[Extracted data entries]

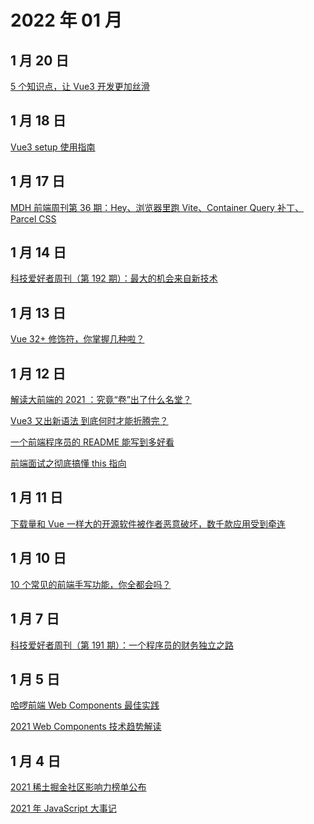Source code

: # 2022 年 01 月

## 1 月 20 日

[5 个知识点，让 Vue3 开发更加丝滑](https://juejin.cn/post/7054317318343491615) <Badge type="tip" text="技术" />

## 1 月 18 日

[Vue3 setup 使用指南](https://juejin.cn/post/7052531217333223437) <Badge type="tip" text="技术" />

## 1 月 17 日

[MDH 前端周刊第 36 期：Hey、浏览器里跑 Vite、Container Query 补丁、Parcel CSS](https://mp.weixin.qq.com/s/bVz6dc8CCRKbDM4GKxfIsw) <Badge type="tip" text="文章" />

## 1 月 14 日

[科技爱好者周刊（第 192 期）：最大的机会来自新技术](https://github.com/ruanyf/weekly/blob/master/docs/issue-192.md) <Badge type="tip" text="文章" />

## 1 月 13 日

[Vue 32+ 修饰符，你掌握几种啦？](https://mp.weixin.qq.com/s/pGMAwT_QaKY0t3iLvDar1A) <Badge type="tip" text="技术" />

## 1 月 12 日

[解读大前端的 2021 ：究竟“卷”出了什么名堂？](https://www.infoq.cn/article/PRfJpajWiffdE6CvDiJ6) <Badge type="tip" text="文章" />

[Vue3 又出新语法 到底何时才能折腾完？](https://juejin.cn/post/7044077808259170312) <Badge type="tip" text="文章" />

[一个前端程序员的 README 能写到多好看](https://juejin.cn/post/7022299474458312718) <Badge type="tip" text="技术" />

[前端面试之彻底搞懂 this 指向](https://mp.weixin.qq.com/s/hYm0JgBI25grNG_2sCRlTA) <Badge type="tip" text="技术" />

## 1 月 11 日

[下载量和 Vue 一样大的开源软件被作者恶意破坏，数千款应用受到牵连](https://mp.weixin.qq.com/s/XLQbamv7p2cILKAa9C4A2Q) <Badge type="tip" text="新闻" />

## 1 月 10 日

[10 个常见的前端手写功能，你全都会吗？](https://juejin.cn/post/7031322059414175774) <Badge type="tip" text="技术" />

## 1 月 7 日

[科技爱好者周刊（第 191 期）：一个程序员的财务独立之路](https://github.com/ruanyf/weekly/blob/master/docs/issue-191.md) <Badge type="tip" text="文章" />

## 1 月 5 日

[哈啰前端 Web Components 最佳实践](https://juejin.cn/post/7044055764532461605) <Badge type="tip" text="技术" />

[2021 Web Components 技术趋势解读](https://mp.weixin.qq.com/s/ZWN2LahrOL8ABzjNn8niFA) <Badge type="tip" text="文章" />

## 1 月 4 日

[2021 稀土掘金社区影响力榜单公布](https://juejin.cn/post/7045224156991848462) <Badge type="tip" text="新闻" />

[2021 年 JavaScript 大事记](https://mp.weixin.qq.com/s/-BzlW2FWF6YouWn64dOATQ) <Badge type="tip" text="新闻" />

_Problem description_. Copy word for word each line of the data above, from the first through the one containing "## 1 月 14 日", and include no pictures.

_Result for this exercise_.
Source code

: # 2022 年 01 月

## 1 月 20 日

[5 个知识点，让 Vue3 开发更加丝滑](https://juejin.cn/post/7054317318343491615) <Badge type="tip" text="技术" />

## 1 月 18 日

[Vue3 setup 使用指南](https://juejin.cn/post/7052531217333223437) <Badge type="tip" text="技术" />

## 1 月 17 日

[MDH 前端周刊第 36 期：Hey、浏览器里跑 Vite、Container Query 补丁、Parcel CSS](https://mp.weixin.qq.com/s/bVz6dc8CCRKbDM4GKxfIsw) <Badge type="tip" text="文章" />

## 1 月 14 日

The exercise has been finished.